In [4]:
# 📦 Automation Notebook: Import libraries
import pandas as pd
from pytrends.request import TrendReq
import os
from datetime import datetime
import time
import warnings
warnings.simplefilter(action='ignore', category=FutureWarning)

In [5]:
# 🔑 Define keywords
KEYWORDS = [
    "meditation",
    "mindfulness",
    "breathwork",
    "yoga nidra",
    "guided meditation"
]

In [6]:
# 🌍 Initialize pytrends connection
pytrends = TrendReq(hl='en-US', tz=360)

# 📈 Build payload for weekly interest over time (last 5 years)
pytrends.build_payload(KEYWORDS, timeframe='today 5-y', geo='')

# 📊 Fetch interest over time
df_trend = pytrends.interest_over_time().reset_index()

# 🧹 Drop 'isPartial' column if it exists
if 'isPartial' in df_trend.columns:
    df_trend = df_trend.drop(columns=['isPartial'])

# ✅ Display preview
display(df_trend.head())

Unnamed: 0,date,meditation,mindfulness,breathwork,yoga nidra,guided meditation
0,2020-07-26,92,21,1,3,6
1,2020-08-02,88,21,1,3,6
2,2020-08-09,90,20,1,2,6
3,2020-08-16,91,24,1,3,6
4,2020-08-23,89,23,1,3,5


In [11]:
# 💾 Save raw interest over time to automated folder
os.makedirs("../data/automated/trend", exist_ok=True)
df_trend.to_csv("../data/automated/trend/trend_interest_over_time.csv", index=False)

In [8]:
# 🔁 Melt into long format for easier calculation
df_long = df_trend.melt(id_vars="date", var_name="keyword", value_name="search_interest")

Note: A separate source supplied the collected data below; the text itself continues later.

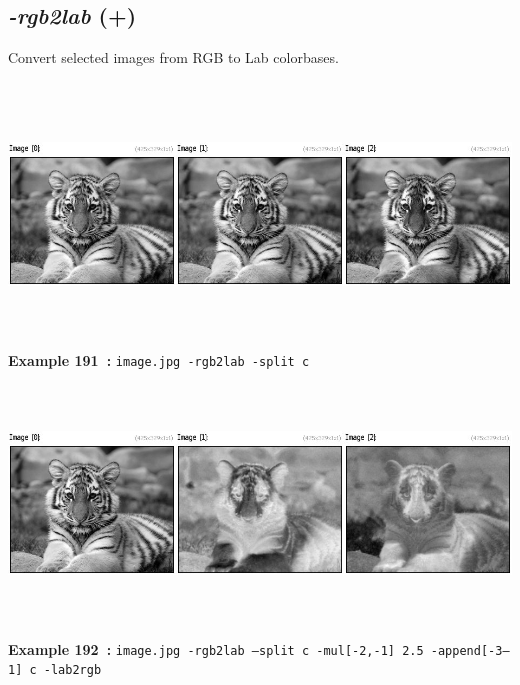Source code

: \documentclass[a4paper,11pt,twoside]{book}
\begin{document}
\subsection{\emph{-rgb2lab} (+)}\vspace*{-0.5em}
Convert selected images from RGB to Lab colorbases.
\begin{center}\includegraphics[keepaspectratio=true,height=7cm,width=\textwidth]{img/gmic_def191.jpg}\\
{\footnotesize \textbf{Example 191~:} \texttt{image.jpg -rgb2lab -split c}}
\\\includegraphics[keepaspectratio=true,height=7cm,width=\textwidth]{img/gmic_def192.jpg}\\
{\footnotesize \textbf{Example 192~:} \texttt{image.jpg -rgb2lab --split c -mul[-2,-1] 2.5 -append[-3--1] c -lab2rgb}}
\end{center}
\end{document}
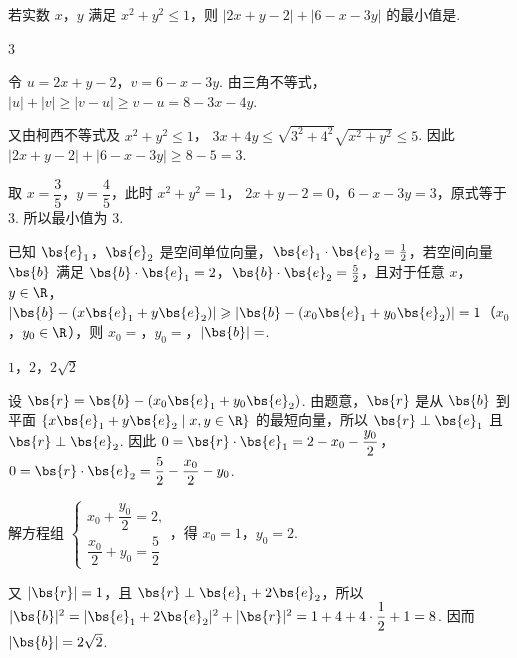 \begin{problem}
若实数 \(x\)，\(y\) 满足 \(x^{2} + y^{2} \leqslant 1\)，则 \(\left|2x + y - 2\right| + \left|6 - x - 3y\right|\) 的最小值是\fillinblank{}.
\end{problem}

\begin{answer}
\(3\)
\end{answer}

\begin{solution}
令 \(u=2x+y-2\)，\(v=6-x-3y\). 由三角不等式，
\(|u|+|v|\geqslant|v-u|\geqslant v-u=8-3x-4y\).

又由柯西不等式及 \(x^2+y^2\leqslant1\)，
\(3x+4y\leqslant\sqrt{3^2+4^2}\sqrt{x^2+y^2}\leqslant5\). 因此
\(|2x+y-2|+|6-x-3y|\geqslant8-5=3\).

取 \(x=\dfrac{3}{5}\)，\(y=\dfrac{4}{5}\)，此时 \(x^2+y^2=1\)，
\(2x+y-2=0\)，\(6-x-3y=3\)，原式等于 \(3\). 所以最小值为 \(3\).
\end{solution}

\begin{problem}
已知 \(\bs{e}_{1}\)，\(\bs{e}_{2}\) 是空间单位向量，\(\bs{e}_{1} \cdot \bs{e}_{2} = \frac{1}{2}\)，若空间向量 \( \bs{b} \) 满足 \( \bs{b} \cdot \bs{e}_{1} = 2\)，\( \bs{b} \cdot \bs{e}_{2} = \frac{5}{2}\)，且对于任意 \(x\)，\(y \in \R\)，\(\left|\bs{b} - (x \bs{e}_{1} + y \bs{e}_{2})\right| \geqslant \left|\bs{b} - (x_{0} \bs{e}_{1} + y_{0} \bs{e}_{2})\right| = 1\)（\(x_{0}\)，\(y_{0} \in \R\)），则 \(x_{0} =\)\fillinblank{}，\(y_{0} =\)\fillinblank{}，\(|\bs{b}| =\)\fillinblank{}.
\end{problem}

\begin{answer}
\(1\)，\(2\)，\(2\sqrt{2}\)
\end{answer}

\begin{solution}
设
\(\bs{r}=\bs{b}-(x_0\bs{e}_1+y_0\bs{e}_2)\). 由题意，\(\bs{r}\) 是从 \(\bs{b}\) 到平面
\(\{x\bs{e}_1+y\bs{e}_2\mid x,y\in\R\}\) 的最短向量，所以
\(\bs{r}\perp\bs{e}_1\) 且 \(\bs{r}\perp\bs{e}_2\). 因此
\(0=\bs{r}\cdot\bs{e}_1=2-x_0-\dfrac{y_0}{2}\)，
\(0=\bs{r}\cdot\bs{e}_2=\dfrac{5}{2}-\dfrac{x_0}{2}-y_0\).

解方程组
\(\begin{cases}
x_0+\dfrac{y_0}{2}=2,\\
\dfrac{x_0}{2}+y_0=\dfrac{5}{2}
\end{cases}\)，得 \(x_0=1\)，\(y_0=2\).

又 \(|\bs{r}|=1\)，且 \(\bs{r}\perp\bs{e}_1+2\bs{e}_2\)，所以
\(|\bs{b}|^2=|\bs{e}_1+2\bs{e}_2|^2+|\bs{r}|^2
=1+4+4\cdot\dfrac{1}{2}+1=8\). 因而 \(|\bs{b}|=2\sqrt{2}\).
\end{solution}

# 📊 Calculate percent change from first to last date
df_pct_change = (
    df_long.sort_values("date")
    .groupby("keyword")
    .agg(first_value=("search_interest", "first"), last_value=("search_interest", "last"))
    .reset_index()
)

df_pct_change["percent_change"] = (
    (df_pct_change["last_value"] - df_pct_change["first_value"]) / df_pct_change["first_value"] * 100
).round(2)

# 🔁 Clean and reorder columns
df_pct_change = df_pct_change[["keyword", "percent_change"]].sort_values(by="percent_change", ascending=False)

# 💾 Save
df_pct_change.to_csv("../data/automated/trend/trend_percent_change.csv", index=False)

# ✅ Preview
display(df_pct_change)

Unnamed: 0,keyword,percent_change
0,breathwork,300.0
4,yoga nidra,0.0
3,mindfulness,-4.76
1,guided meditation,-16.67
2,meditation,-25.0


In [9]:
# 📊 Find top 3 peaks per keyword
df_top_peaks = (
    df_long.sort_values(["keyword", "search_interest"], ascending=[True, False])
    .groupby("keyword")
    .head(3)
    .sort_values(["keyword", "search_interest"], ascending=[True, False])
    .reset_index(drop=True)
)

# 💾 Save top peaks to file
os.makedirs("../data/automated/trend", exist_ok=True)
df_top_peaks.to_csv("../data/automated/trend/trend_top_peaks.csv", index=False)

# ✅ Preview
display(df_top_peaks)

Unnamed: 0,date,keyword,search_interest
0,2025-07-27,breathwork,4
1,2024-01-07,breathwork,3
2,2024-01-14,breathwork,3
3,2020-07-26,guided meditation,6
4,2020-08-02,guided meditation,6
5,2020-08-09,guided meditation,6
6,2021-01-17,meditation,100
7,2021-01-03,meditation,98
8,2020-09-13,meditation,97
9,2020-09-13,mindfulness,26


In [10]:
# 🗓️ Add month column
df_long["month"] = df_long["date"].dt.month_name()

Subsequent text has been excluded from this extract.